WEEK 2, ch4 Flashcards
data
pieces of information with no context, which is not useful, they are raw facts and are devoid of context or intent
quantitative data
numeric, the result of a measurement, count or some mathematical calculation.
qualitative data
descriptive
information
is PROCESSED DATA that possesses context, relevance, and purpose
Knowledge
in a certain area uses human beliefs or perceptions about relationships among facts or concepts relevant to that area.
explicit knowledge
knowledge that can be expressed into words or numbers
tacit knowledge
insights and intuitions and is difficult to transfer to another person by means of simple communication (riding a bicycle, skiing)
wisdom
when they can combine their knowledge and experience to produce a deeper understanding of a topic.
Database (talk about the relation of the data)
organized collection of related information. It is an organized collection, because in a database, all data is described and associated with other data. All the info should be related as well.

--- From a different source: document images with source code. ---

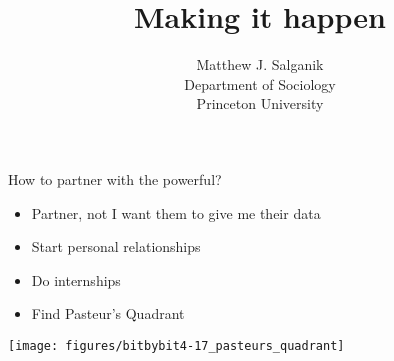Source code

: \documentclass[aspectratio=169]{beamer}
\title[]{Making it happen}
\author[]{Matthew J. Salganik\\Department of Sociology\\Princeton University}
\date[]{Summer Institute in Computational Social Science\\June 24, 2017
\vfill
\begin{flushright}
\vspace{0.6in}
\texttt{[image: figures/cc-by.png]}
\end{flushright}
}
\begin{document}
\frame{\titlepage}
\begin{frame}

\begin{center}
\end{center}

\end{frame}
\begin{frame}

How to partner with the powerful?

\end{frame}
\begin{frame}

\begin{itemize}
\item Partner, not I want them to give me their data
\pause
\item Start personal relationships
\pause
\item Do internships
\pause
\item Find Pasteur's Quadrant
\end{itemize}

\end{frame}
\begin{frame}

\begin{center}
\texttt{[image: figures/bitbybit4-17\_pasteurs\_quadrant]}
\end{center}

\end{frame}
\begin{frame}

\begin{center}
\end{center}

\end{frame}
\end{document}
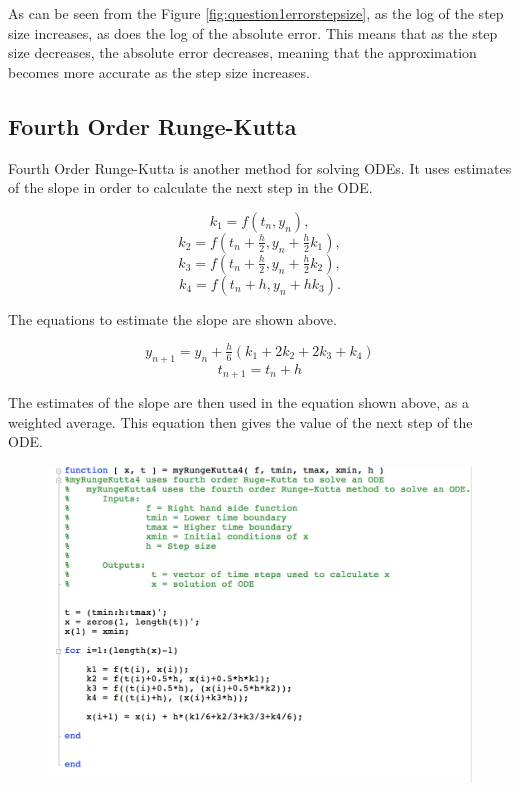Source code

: \documentclass[a4paper]{article}
\begin{document}
As can be seen from the Figure \ref{fig:question1errorstepsize}, as the log of the step size increases, as does the log of the absolute error. This means that as the step size decreases, the absolute error decreases, meaning that the approximation becomes more accurate as the step size increases. 

\subsection{Fourth Order Runge-Kutta}


Fourth Order Runge-Kutta is another method for solving ODEs. It uses estimates of the slope in order to calculate the next step in the ODE. 

$$k_1 = f(t_n, y_n),$$
$$k_2 = f(t_n + \tfrac{h}{2}, y_n + \tfrac{h}{2} k_1),$$
$$k_3 = f(t_n + \tfrac{h}{2}, y_n + \tfrac{h}{2} k_2),$$
$$k_4 = f(t_n + h, y_n + hk_3).$$

The equations to estimate the slope are shown above. 

$$y_{n+1} = y_n + \tfrac{h}{6}\left(k_1 + 2k_2 + 2k_3 + k_4 \right)$$
$$t_{n+1} = t_n + h $$

The estimates of the slope are then used in the equation shown above, as a weighted average. This equation then gives the value of the next step of the ODE.

\begin{figure}[H]
\includegraphics[width=1\textwidth]{myrungekuttacode.jpg}
\end{figure}
\end{document}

several defects can arise when managing data resources improperly. The three common defects:
Non-control of Redundant Data: unnecessary duplication
Violation of data integrity: accuracy, consistency, and reliability of data throughout its lifecycle
Relying on human memory to store and to search needed data: important business information is not properly recorded or stored in a system, forcing employees to depend on their own memory to recall and retrieve data
Relational database
is one in which data is organized into one or more tables. Each table has a set of fields which define the nature of the data stored in the table
record
is one instance of a set of fields in a table, which can also be thought of as the rows in a table
designing a database (4 steps)
- design team determines which tables to create
- define specific info that each table will hold
- make sure that every table have one field in common with at least one other table (they should have a relationship), for this a PRIMARY KEY must be selected for each table, this is a unique identifier which cannot change.
- identify and make rela between the tables so that you can pull the data together in meaningful ways.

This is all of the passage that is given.